Exercise goal:
Only lines with the string "cerrada" are wanted. Pull them out of the data.

[Saved data entries]
# # #

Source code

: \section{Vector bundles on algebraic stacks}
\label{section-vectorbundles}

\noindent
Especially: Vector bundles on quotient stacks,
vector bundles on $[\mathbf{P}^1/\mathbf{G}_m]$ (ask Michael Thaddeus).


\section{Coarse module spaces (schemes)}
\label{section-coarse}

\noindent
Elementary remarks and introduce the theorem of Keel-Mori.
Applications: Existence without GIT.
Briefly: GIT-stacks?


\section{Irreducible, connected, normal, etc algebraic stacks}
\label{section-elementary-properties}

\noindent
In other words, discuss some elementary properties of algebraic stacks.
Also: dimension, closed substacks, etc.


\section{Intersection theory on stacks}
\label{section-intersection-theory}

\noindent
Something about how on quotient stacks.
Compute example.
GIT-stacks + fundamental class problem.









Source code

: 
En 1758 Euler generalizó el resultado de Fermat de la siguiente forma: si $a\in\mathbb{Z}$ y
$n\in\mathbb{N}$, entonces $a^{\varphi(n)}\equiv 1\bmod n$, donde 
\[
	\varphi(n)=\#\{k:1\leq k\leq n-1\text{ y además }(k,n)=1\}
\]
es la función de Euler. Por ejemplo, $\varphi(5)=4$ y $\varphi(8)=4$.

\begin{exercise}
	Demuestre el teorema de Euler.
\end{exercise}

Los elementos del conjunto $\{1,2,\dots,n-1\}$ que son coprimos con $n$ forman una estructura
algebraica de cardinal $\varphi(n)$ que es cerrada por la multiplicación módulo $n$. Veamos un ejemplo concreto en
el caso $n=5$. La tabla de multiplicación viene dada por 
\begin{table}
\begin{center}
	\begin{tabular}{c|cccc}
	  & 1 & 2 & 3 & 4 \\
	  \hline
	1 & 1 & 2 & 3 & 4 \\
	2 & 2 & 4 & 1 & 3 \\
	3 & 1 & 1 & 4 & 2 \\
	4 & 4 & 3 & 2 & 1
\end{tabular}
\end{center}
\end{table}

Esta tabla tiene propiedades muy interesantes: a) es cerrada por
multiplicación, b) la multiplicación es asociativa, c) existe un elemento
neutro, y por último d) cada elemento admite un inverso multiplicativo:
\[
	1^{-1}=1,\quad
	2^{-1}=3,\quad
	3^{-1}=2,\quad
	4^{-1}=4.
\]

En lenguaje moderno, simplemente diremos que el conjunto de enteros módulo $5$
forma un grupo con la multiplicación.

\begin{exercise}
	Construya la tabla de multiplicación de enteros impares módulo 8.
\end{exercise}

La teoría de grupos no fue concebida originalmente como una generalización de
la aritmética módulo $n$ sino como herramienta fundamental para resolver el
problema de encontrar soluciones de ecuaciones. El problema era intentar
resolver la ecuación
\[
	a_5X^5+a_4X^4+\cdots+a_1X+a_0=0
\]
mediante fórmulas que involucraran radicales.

# # #

Response box:
algebraica de cardinal $\varphi(n)$ que es cerrada por la multiplicación módulo $n$. Veamos un ejemplo concreto en
Esta tabla tiene propiedades muy interesantes: a) es cerrada por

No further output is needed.